Exercise objective:
All of the data must be returned word for word.

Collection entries
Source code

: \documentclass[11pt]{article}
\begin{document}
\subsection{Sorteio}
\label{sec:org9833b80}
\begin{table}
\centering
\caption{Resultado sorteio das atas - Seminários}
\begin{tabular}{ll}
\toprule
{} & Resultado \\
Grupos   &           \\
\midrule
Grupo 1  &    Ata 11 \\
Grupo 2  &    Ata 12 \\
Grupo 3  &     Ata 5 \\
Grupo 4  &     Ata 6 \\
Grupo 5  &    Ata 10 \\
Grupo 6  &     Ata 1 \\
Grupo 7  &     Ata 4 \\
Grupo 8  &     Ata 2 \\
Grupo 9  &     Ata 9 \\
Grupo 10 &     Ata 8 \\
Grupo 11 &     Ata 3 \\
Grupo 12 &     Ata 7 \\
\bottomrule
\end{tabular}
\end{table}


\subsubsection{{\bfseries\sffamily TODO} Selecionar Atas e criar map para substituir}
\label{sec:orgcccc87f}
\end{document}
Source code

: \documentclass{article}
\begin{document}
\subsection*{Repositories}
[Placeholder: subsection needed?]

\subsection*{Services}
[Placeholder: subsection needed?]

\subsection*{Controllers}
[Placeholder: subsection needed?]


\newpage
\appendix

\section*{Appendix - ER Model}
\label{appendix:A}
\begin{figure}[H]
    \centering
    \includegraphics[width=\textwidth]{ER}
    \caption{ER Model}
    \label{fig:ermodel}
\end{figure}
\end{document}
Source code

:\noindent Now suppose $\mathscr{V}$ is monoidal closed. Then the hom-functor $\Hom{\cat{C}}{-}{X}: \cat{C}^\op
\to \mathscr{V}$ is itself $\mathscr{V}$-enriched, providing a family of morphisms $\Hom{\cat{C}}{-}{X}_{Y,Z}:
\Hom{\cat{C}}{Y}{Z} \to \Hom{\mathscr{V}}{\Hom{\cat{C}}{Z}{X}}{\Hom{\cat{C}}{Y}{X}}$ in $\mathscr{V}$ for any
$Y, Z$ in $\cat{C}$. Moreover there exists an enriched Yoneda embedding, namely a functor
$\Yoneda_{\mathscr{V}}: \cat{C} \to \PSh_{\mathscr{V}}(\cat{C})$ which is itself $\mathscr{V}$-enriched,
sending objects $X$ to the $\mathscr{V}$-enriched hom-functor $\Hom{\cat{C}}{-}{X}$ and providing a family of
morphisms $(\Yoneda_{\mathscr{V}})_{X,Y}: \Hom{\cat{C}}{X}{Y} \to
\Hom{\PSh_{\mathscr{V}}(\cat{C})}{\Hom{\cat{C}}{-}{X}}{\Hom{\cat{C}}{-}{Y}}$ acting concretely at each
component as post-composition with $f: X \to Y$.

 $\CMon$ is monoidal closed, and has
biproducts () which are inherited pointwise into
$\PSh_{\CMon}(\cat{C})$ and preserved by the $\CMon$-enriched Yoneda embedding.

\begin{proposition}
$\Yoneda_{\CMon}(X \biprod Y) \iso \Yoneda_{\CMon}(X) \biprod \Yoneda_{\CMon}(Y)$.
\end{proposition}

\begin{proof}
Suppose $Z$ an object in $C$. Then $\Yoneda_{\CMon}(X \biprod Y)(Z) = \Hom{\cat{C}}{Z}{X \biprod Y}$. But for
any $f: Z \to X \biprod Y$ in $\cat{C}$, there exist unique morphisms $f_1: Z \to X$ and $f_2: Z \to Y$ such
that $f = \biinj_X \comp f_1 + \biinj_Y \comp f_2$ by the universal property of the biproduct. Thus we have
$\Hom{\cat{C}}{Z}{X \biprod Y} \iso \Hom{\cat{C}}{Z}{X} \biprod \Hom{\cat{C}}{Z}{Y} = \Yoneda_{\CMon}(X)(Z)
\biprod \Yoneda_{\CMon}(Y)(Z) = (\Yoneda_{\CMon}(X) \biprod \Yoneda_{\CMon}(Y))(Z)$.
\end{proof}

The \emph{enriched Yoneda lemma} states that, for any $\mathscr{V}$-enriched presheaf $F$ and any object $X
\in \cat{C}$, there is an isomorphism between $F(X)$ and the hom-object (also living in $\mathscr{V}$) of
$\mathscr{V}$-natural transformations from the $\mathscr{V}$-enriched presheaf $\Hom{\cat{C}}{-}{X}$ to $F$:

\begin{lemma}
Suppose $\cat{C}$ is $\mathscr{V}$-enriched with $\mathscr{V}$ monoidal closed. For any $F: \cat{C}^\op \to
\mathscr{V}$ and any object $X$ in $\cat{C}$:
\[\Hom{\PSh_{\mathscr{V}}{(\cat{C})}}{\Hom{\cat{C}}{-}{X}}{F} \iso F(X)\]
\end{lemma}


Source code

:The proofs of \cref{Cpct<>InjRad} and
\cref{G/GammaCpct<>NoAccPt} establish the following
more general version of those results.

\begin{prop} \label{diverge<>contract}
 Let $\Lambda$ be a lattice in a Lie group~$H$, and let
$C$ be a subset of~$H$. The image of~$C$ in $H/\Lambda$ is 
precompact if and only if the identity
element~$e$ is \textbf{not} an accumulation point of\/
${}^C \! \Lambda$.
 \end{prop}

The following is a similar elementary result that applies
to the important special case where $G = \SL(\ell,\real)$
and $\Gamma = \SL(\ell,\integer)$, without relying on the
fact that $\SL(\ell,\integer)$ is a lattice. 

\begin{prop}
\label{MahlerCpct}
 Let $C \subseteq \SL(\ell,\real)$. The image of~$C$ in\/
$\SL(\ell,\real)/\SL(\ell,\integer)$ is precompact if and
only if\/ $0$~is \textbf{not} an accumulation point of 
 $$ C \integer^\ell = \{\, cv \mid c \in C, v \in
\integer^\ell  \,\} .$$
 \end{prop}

Answer to this task:
Source code

: \documentclass[11pt]{article}
\begin{document}
\subsection{Sorteio}
\label{sec:org9833b80}
\begin{table}
\centering
\caption{Resultado sorteio das atas - Seminários}
\begin{tabular}{ll}
\toprule
{} & Resultado \\
Grupos   &           \\
\midrule
Grupo 1  &    Ata 11 \\
Grupo 2  &    Ata 12 \\
Grupo 3  &     Ata 5 \\
Grupo 4  &     Ata 6 \\
Grupo 5  &    Ata 10 \\
Grupo 6  &     Ata 1 \\
Grupo 7  &     Ata 4 \\
Grupo 8  &     Ata 2 \\
Grupo 9  &     Ata 9 \\
Grupo 10 &     Ata 8 \\
Grupo 11 &     Ata 3 \\
Grupo 12 &     Ata 7 \\
\bottomrule
\end{tabular}
\end{table}


\subsubsection{{\bfseries\sffamily TODO} Selecionar Atas e criar map para substituir}
\label{sec:orgcccc87f}
\end{document}
Source code

: \documentclass{article}
\begin{document}
\subsection*{Repositories}
[Placeholder: subsection needed?]

\subsection*{Services}
[Placeholder: subsection needed?]

\subsection*{Controllers}
[Placeholder: subsection needed?]


\newpage
\appendix

\section*{Appendix - ER Model}
\label{appendix:A}
\begin{figure}[H]
    \centering
    \includegraphics[width=\textwidth]{ER}
    \caption{ER Model}
    \label{fig:ermodel}
\end{figure}
\end{document}
Source code

:\noindent Now suppose $\mathscr{V}$ is monoidal closed. Then the hom-functor $\Hom{\cat{C}}{-}{X}: \cat{C}^\op
\to \mathscr{V}$ is itself $\mathscr{V}$-enriched, providing a family of morphisms $\Hom{\cat{C}}{-}{X}_{Y,Z}:
\Hom{\cat{C}}{Y}{Z} \to \Hom{\mathscr{V}}{\Hom{\cat{C}}{Z}{X}}{\Hom{\cat{C}}{Y}{X}}$ in $\mathscr{V}$ for any
$Y, Z$ in $\cat{C}$. Moreover there exists an enriched Yoneda embedding, namely a functor
$\Yoneda_{\mathscr{V}}: \cat{C} \to \PSh_{\mathscr{V}}(\cat{C})$ which is itself $\mathscr{V}$-enriched,
sending objects $X$ to the $\mathscr{V}$-enriched hom-functor $\Hom{\cat{C}}{-}{X}$ and providing a family of
morphisms $(\Yoneda_{\mathscr{V}})_{X,Y}: \Hom{\cat{C}}{X}{Y} \to
\Hom{\PSh_{\mathscr{V}}(\cat{C})}{\Hom{\cat{C}}{-}{X}}{\Hom{\cat{C}}{-}{Y}}$ acting concretely at each
component as post-composition with $f: X \to Y$.

 $\CMon$ is monoidal closed, and has
biproducts () which are inherited pointwise into
$\PSh_{\CMon}(\cat{C})$ and preserved by the $\CMon$-enriched Yoneda embedding.

\begin{proposition}
$\Yoneda_{\CMon}(X \biprod Y) \iso \Yoneda_{\CMon}(X) \biprod \Yoneda_{\CMon}(Y)$.
\end{proposition}

\begin{proof}
Suppose $Z$ an object in $C$. Then $\Yoneda_{\CMon}(X \biprod Y)(Z) = \Hom{\cat{C}}{Z}{X \biprod Y}$. But for
any $f: Z \to X \biprod Y$ in $\cat{C}$, there exist unique morphisms $f_1: Z \to X$ and $f_2: Z \to Y$ such
that $f = \biinj_X \comp f_1 + \biinj_Y \comp f_2$ by the universal property of the biproduct. Thus we have
$\Hom{\cat{C}}{Z}{X \biprod Y} \iso \Hom{\cat{C}}{Z}{X} \biprod \Hom{\cat{C}}{Z}{Y} = \Yoneda_{\CMon}(X)(Z)
\biprod \Yoneda_{\CMon}(Y)(Z) = (\Yoneda_{\CMon}(X) \biprod \Yoneda_{\CMon}(Y))(Z)$.
\end{proof}

The \emph{enriched Yoneda lemma} states that, for any $\mathscr{V}$-enriched presheaf $F$ and any object $X
\in \cat{C}$, there is an isomorphism between $F(X)$ and the hom-object (also living in $\mathscr{V}$) of
$\mathscr{V}$-natural transformations from the $\mathscr{V}$-enriched presheaf $\Hom{\cat{C}}{-}{X}$ to $F$:

\begin{lemma}
Suppose $\cat{C}$ is $\mathscr{V}$-enriched with $\mathscr{V}$ monoidal closed. For any $F: \cat{C}^\op \to
\mathscr{V}$ and any object $X$ in $\cat{C}$:
\[\Hom{\PSh_{\mathscr{V}}{(\cat{C})}}{\Hom{\cat{C}}{-}{X}}{F} \iso F(X)\]
\end{lemma}


Source code

:The proofs of \cref{Cpct<>InjRad} and
\cref{G/GammaCpct<>NoAccPt} establish the following
more general version of those results.

\begin{prop} \label{diverge<>contract}
 Let $\Lambda$ be a lattice in a Lie group~$H$, and let
$C$ be a subset of~$H$. The image of~$C$ in $H/\Lambda$ is 
precompact if and only if the identity
element~$e$ is \textbf{not} an accumulation point of\/
${}^C \! \Lambda$.
 \end{prop}

The following is a similar elementary result that applies
to the important special case where $G = \SL(\ell,\real)$
and $\Gamma = \SL(\ell,\integer)$, without relying on the
fact that $\SL(\ell,\integer)$ is a lattice. 

\begin{prop}
\label{MahlerCpct}
 Let $C \subseteq \SL(\ell,\real)$. The image of~$C$ in\/
$\SL(\ell,\real)/\SL(\ell,\integer)$ is precompact if and
only if\/ $0$~is \textbf{not} an accumulation point of 
 $$ C \integer^\ell = \{\, cv \mid c \in C, v \in
\integer^\ell  \,\} .$$
 \end{prop}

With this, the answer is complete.